_How to complete this task:_
Although the entries contain pictures, only their words should be duplicated exactly.

_Supplied material:_
Segment Open

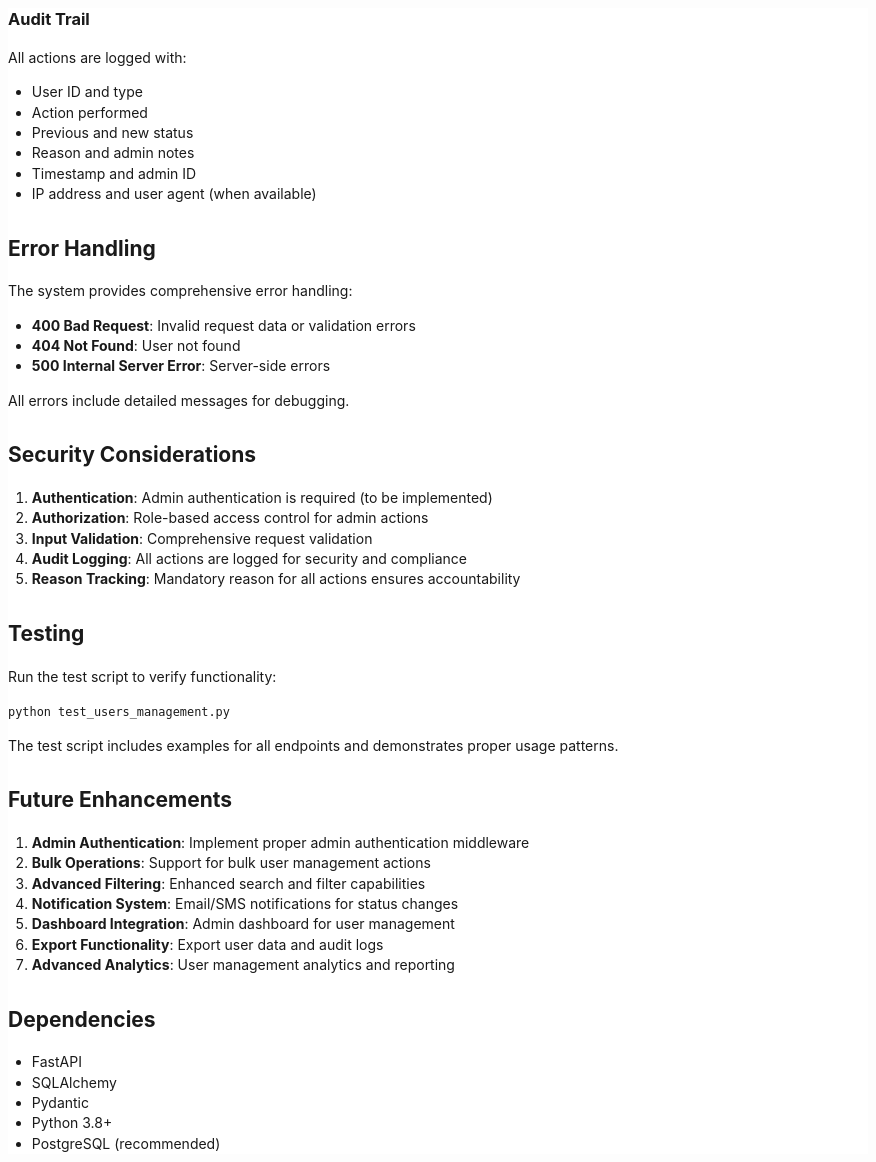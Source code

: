 ### Audit Trail

All actions are logged with:
- User ID and type
- Action performed
- Previous and new status
- Reason and admin notes
- Timestamp and admin ID
- IP address and user agent (when available)

## Error Handling

The system provides comprehensive error handling:

- **400 Bad Request**: Invalid request data or validation errors
- **404 Not Found**: User not found
- **500 Internal Server Error**: Server-side errors

All errors include detailed messages for debugging.

## Security Considerations

1. **Authentication**: Admin authentication is required (to be implemented)
2. **Authorization**: Role-based access control for admin actions
3. **Input Validation**: Comprehensive request validation
4. **Audit Logging**: All actions are logged for security and compliance
5. **Reason Tracking**: Mandatory reason for all actions ensures accountability

## Testing

Run the test script to verify functionality:

```bash
python test_users_management.py
```

The test script includes examples for all endpoints and demonstrates proper usage patterns.

## Future Enhancements

1. **Admin Authentication**: Implement proper admin authentication middleware
2. **Bulk Operations**: Support for bulk user management actions
3. **Advanced Filtering**: Enhanced search and filter capabilities
4. **Notification System**: Email/SMS notifications for status changes
5. **Dashboard Integration**: Admin dashboard for user management
6. **Export Functionality**: Export user data and audit logs
7. **Advanced Analytics**: User management analytics and reporting

## Dependencies

- FastAPI
- SQLAlchemy
- Pydantic
- Python 3.8+
- PostgreSQL (recommended)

Segment Closed

_Solution below:_
Source code

: ### Audit Trail

All actions are logged with:
- User ID and type
- Action performed
- Previous and new status
- Reason and admin notes
- Timestamp and admin ID
- IP address and user agent (when available)

## Error Handling

The system provides comprehensive error handling:

- **400 Bad Request**: Invalid request data or validation errors
- **404 Not Found**: User not found
- **500 Internal Server Error**: Server-side errors

All errors include detailed messages for debugging.

## Security Considerations

1. **Authentication**: Admin authentication is required (to be implemented)
2. **Authorization**: Role-based access control for admin actions
3. **Input Validation**: Comprehensive request validation
4. **Audit Logging**: All actions are logged for security and compliance
5. **Reason Tracking**: Mandatory reason for all actions ensures accountability

## Testing

Run the test script to verify functionality:

```bash
python test_users_management.py
```

The test script includes examples for all endpoints and demonstrates proper usage patterns.

## Future Enhancements

1. **Admin Authentication**: Implement proper admin authentication middleware
2. **Bulk Operations**: Support for bulk user management actions
3. **Advanced Filtering**: Enhanced search and filter capabilities
4. **Notification System**: Email/SMS notifications for status changes
5. **Dashboard Integration**: Admin dashboard for user management
6. **Export Functionality**: Export user data and audit logs
7. **Advanced Analytics**: User management analytics and reporting

## Dependencies

- FastAPI
- SQLAlchemy
- Pydantic
- Python 3.8+
- PostgreSQL (recommended)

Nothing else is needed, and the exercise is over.